─── RECORD EXCERPTS ───
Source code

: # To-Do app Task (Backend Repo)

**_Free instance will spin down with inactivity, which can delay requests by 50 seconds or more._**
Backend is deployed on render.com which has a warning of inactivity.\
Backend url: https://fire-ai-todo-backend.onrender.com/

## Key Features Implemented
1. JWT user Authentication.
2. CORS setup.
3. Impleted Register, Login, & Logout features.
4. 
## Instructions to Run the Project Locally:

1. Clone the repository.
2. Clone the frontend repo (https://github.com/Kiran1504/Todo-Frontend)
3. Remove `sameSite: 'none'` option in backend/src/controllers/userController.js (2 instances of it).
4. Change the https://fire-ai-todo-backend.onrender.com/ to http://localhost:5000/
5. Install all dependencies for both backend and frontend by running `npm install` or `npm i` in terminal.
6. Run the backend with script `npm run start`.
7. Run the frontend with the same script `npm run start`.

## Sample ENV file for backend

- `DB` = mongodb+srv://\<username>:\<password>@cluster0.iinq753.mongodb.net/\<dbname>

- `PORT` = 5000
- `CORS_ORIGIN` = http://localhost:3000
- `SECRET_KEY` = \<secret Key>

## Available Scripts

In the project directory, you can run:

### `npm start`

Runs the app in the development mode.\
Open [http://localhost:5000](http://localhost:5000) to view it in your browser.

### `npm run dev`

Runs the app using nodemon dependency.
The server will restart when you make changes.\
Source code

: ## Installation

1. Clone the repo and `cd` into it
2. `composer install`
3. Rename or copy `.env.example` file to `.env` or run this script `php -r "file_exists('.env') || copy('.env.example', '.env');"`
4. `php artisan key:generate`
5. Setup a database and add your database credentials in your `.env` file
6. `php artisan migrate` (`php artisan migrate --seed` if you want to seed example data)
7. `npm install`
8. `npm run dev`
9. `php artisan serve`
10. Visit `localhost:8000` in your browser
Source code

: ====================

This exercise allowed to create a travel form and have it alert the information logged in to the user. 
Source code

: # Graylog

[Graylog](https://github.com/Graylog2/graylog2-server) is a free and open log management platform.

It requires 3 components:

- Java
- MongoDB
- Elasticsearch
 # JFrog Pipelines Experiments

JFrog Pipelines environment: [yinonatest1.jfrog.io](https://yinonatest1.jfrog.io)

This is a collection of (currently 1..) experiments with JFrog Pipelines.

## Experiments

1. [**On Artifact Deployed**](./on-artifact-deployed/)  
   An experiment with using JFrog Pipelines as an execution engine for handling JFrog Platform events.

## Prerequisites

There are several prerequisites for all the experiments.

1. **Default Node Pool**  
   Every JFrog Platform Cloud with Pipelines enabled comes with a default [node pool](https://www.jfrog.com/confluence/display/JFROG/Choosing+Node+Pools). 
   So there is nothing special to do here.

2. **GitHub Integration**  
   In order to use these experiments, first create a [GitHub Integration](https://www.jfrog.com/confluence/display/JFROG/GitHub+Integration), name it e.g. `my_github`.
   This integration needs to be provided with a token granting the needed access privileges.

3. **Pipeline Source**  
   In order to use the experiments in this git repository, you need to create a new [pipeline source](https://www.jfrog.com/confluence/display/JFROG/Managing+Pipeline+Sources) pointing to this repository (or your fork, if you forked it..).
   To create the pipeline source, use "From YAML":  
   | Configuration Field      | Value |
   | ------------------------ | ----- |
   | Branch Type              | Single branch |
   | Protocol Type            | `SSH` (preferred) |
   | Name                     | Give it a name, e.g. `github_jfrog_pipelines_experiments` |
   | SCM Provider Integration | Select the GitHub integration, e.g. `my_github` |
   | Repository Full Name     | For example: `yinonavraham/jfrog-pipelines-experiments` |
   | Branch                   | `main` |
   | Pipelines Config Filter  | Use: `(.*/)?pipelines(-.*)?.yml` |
───
_WHAT THE EXERCISE ASKS_:
If a line of the data above holds the string "Branch", count it, then state only the total.

_PROBLEM SOLUTION_:
2